Required action:
From the entries below, return exactly the lines beginning at the one that contains "Google検索AIエージェント" and ending at the one that contains "1. **server_google_search.py**", both of them included, and only those lines.

Records for processing:
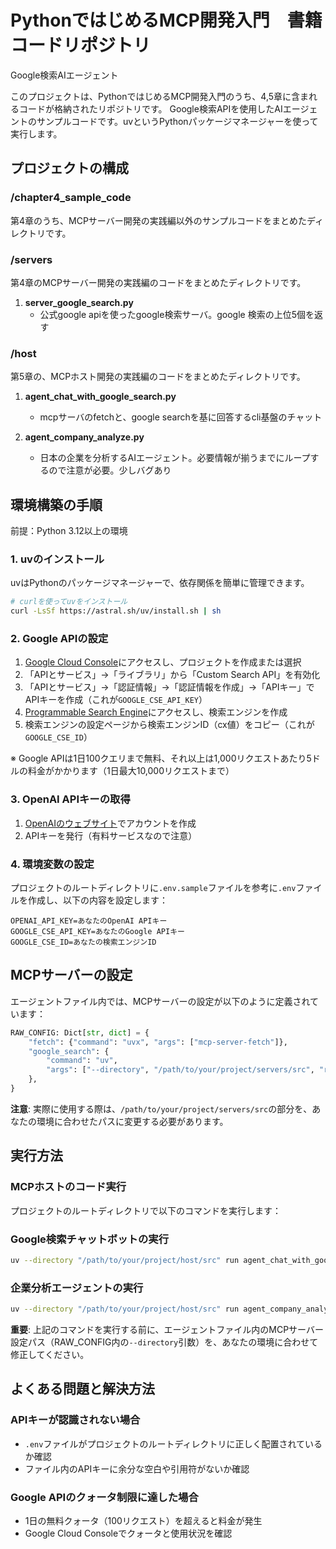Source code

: # PythonではじめるMCP開発入門　書籍コードリポジトリ
Google検索AIエージェント

このプロジェクトは、PythonではじめるMCP開発入門のうち、4,5章に含まれるコードが格納されたリポジトリです。
Google検索APIを使用したAIエージェントのサンプルコードです。uvというPythonパッケージマネージャーを使って実行します。

## プロジェクトの構成

### /chapter4_sample_code
第4章のうち、MCPサーバー開発の実践編以外のサンプルコードをまとめたディレクトリです。

### /servers
第4章のMCPサーバー開発の実践編のコードをまとめたディレクトリです。
1. **server_google_search.py**
   * 公式google apiを使ったgoogle検索サーバ。google 検索の上位5個を返す

### /host
第5章の、MCPホスト開発の実践編のコードをまとめたディレクトリです。

1. **agent_chat_with_google_search.py**
   * mcpサーバのfetchと、google searchを基に回答するcli基盤のチャット

2. **agent_company_analyze.py**
   * 日本の企業を分析するAIエージェント。必要情報が揃うまでにループするので注意が必要。少しバグあり


## 環境構築の手順
前提：Python 3.12以上の環境

### 1. uvのインストール

uvはPythonのパッケージマネージャーで、依存関係を簡単に管理できます。

```bash
# curlを使ってuvをインストール
curl -LsSf https://astral.sh/uv/install.sh | sh
```

### 2. Google APIの設定

1. [Google Cloud Console](https://console.cloud.google.com)にアクセスし、プロジェクトを作成または選択
2. 「APIとサービス」→「ライブラリ」から「Custom Search API」を有効化
3. 「APIとサービス」→「認証情報」→「認証情報を作成」→「APIキー」でAPIキーを作成（これが`GOOGLE_CSE_API_KEY`）
4. [Programmable Search Engine](https://programmablesearchengine.google.com/about/)にアクセスし、検索エンジンを作成
5. 検索エンジンの設定ページから検索エンジンID（cx値）をコピー（これが`GOOGLE_CSE_ID`）

※ Google APIは1日100クエリまで無料、それ以上は1,000リクエストあたり5ドルの料金がかかります（1日最大10,000リクエストまで）

### 3. OpenAI APIキーの取得

1. [OpenAIのウェブサイト](https://platform.openai.com/)でアカウントを作成
2. APIキーを発行（有料サービスなので注意）

### 4. 環境変数の設定

プロジェクトのルートディレクトリに`.env.sample`ファイルを参考に`.env`ファイルを作成し、以下の内容を設定します：

```env
OPENAI_API_KEY=あなたのOpenAI APIキー
GOOGLE_CSE_API_KEY=あなたのGoogle APIキー
GOOGLE_CSE_ID=あなたの検索エンジンID
```

## MCPサーバーの設定

エージェントファイル内では、MCPサーバーの設定が以下のように定義されています：

```python
RAW_CONFIG: Dict[str, dict] = {
    "fetch": {"command": "uvx", "args": ["mcp-server-fetch"]},
    "google_search": {
        "command": "uv",
        "args": ["--directory", "/path/to/your/project/servers/src", "run", "server_google_search.py"],
    },
}
```

**注意**: 実際に使用する際は、`/path/to/your/project/servers/src`の部分を、あなたの環境に合わせたパスに変更する必要があります。

## 実行方法

### MCPホストのコード実行

プロジェクトのルートディレクトリで以下のコマンドを実行します：

### Google検索チャットボットの実行

```bash
uv --directory "/path/to/your/project/host/src" run agent_chat_with_google_search.py
```

### 企業分析エージェントの実行

```bash
uv --directory "/path/to/your/project/host/src" run agent_company_analyze.py
```

**重要**: 上記のコマンドを実行する前に、エージェントファイル内のMCPサーバー設定パス（RAW_CONFIG内の`--directory`引数）を、あなたの環境に合わせて修正してください。

## よくある問題と解決方法

### APIキーが認識されない場合

- `.env`ファイルがプロジェクトのルートディレクトリに正しく配置されているか確認
- ファイル内のAPIキーに余分な空白や引用符がないか確認

### Google APIのクォータ制限に達した場合

- 1日の無料クォータ（100リクエスト）を超えると料金が発生
- Google Cloud Consoleでクォータと使用状況を確認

Task solution:
Google検索AIエージェント

このプロジェクトは、PythonではじめるMCP開発入門のうち、4,5章に含まれるコードが格納されたリポジトリです。
Google検索APIを使用したAIエージェントのサンプルコードです。uvというPythonパッケージマネージャーを使って実行します。

## プロジェクトの構成

### /chapter4_sample_code
第4章のうち、MCPサーバー開発の実践編以外のサンプルコードをまとめたディレクトリです。

### /servers
第4章のMCPサーバー開発の実践編のコードをまとめたディレクトリです。
1. **server_google_search.py**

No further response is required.